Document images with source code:

══════

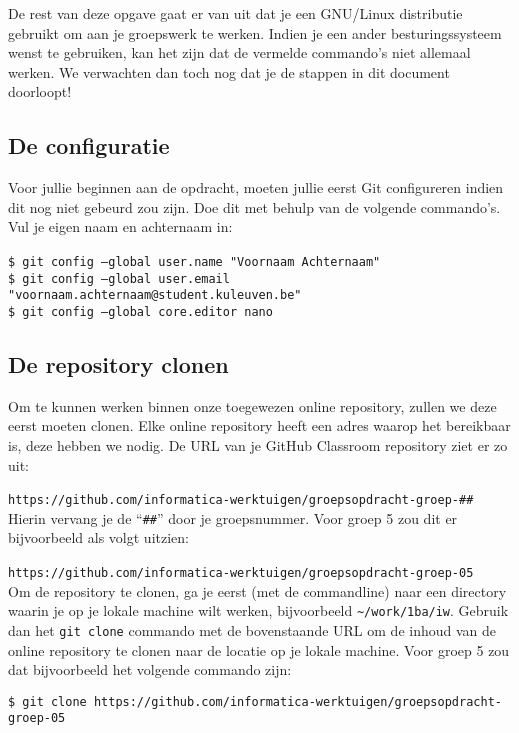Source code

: \documentclass[a4paper]{article}
\begin{document}
De rest van deze opgave gaat er van uit dat je een GNU/Linux distributie gebruikt om aan je groepswerk te werken.
Indien je een ander besturingssysteem wenst te gebruiken, kan het zijn dat de vermelde commando’s niet allemaal werken.
We verwachten dan toch nog dat je de stappen in dit document doorloopt!


\subsection{De configuratie}
Voor jullie beginnen aan de opdracht, moeten jullie eerst Git configureren indien dit nog niet gebeurd zou zijn.
Doe dit met behulp van de volgende commando’s. Vul je eigen naam en achternaam in:

\break
\noindent
\texttt{\$ git config --global user.name "Voornaam Achternaam"} \\
\texttt{\$ git config --global user.email "voornaam.achternaam@student.kuleuven.be"} \\
\texttt{\$ git config --global core.editor nano} \\


\subsection{De repository clonen}
Om te kunnen werken binnen onze toegewezen online repository, zullen we deze eerst moeten clonen.
Elke online repository heeft een adres waarop het bereikbaar is, deze hebben we nodig.
De URL van je GitHub Classroom repository ziet er zo uit:

\texttt{https://github.com/informatica-werktuigen/groepsopdracht-groep-\#\#} \\

Hierin vervang je de ``\texttt{\#\#}'' door je groepsnummer.
Voor groep 5 zou dit er bijvoorbeeld als volgt uitzien:

\texttt{https://github.com/informatica-werktuigen/groepsopdracht-groep-05} \\

Om de repository te clonen, ga je eerst (met de commandline) naar een directory waarin je op je lokale machine wilt werken, bijvoorbeeld \texttt{\textasciitilde/work/1ba/iw}.
Gebruik dan het \texttt{git clone} commando met de bovenstaande URL om de inhoud van de online repository te clonen naar de locatie op je lokale machine.
Voor groep 5 zou dat bijvoorbeeld het volgende commando zijn:

\texttt{\$ git clone https://github.com/informatica-werktuigen/groepsopdracht-groep-05} \\
\end{document}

══════

### What is needed
Search the entries above for the word "online" and count the lines that hold it. Reply with only that number.

### Reply
3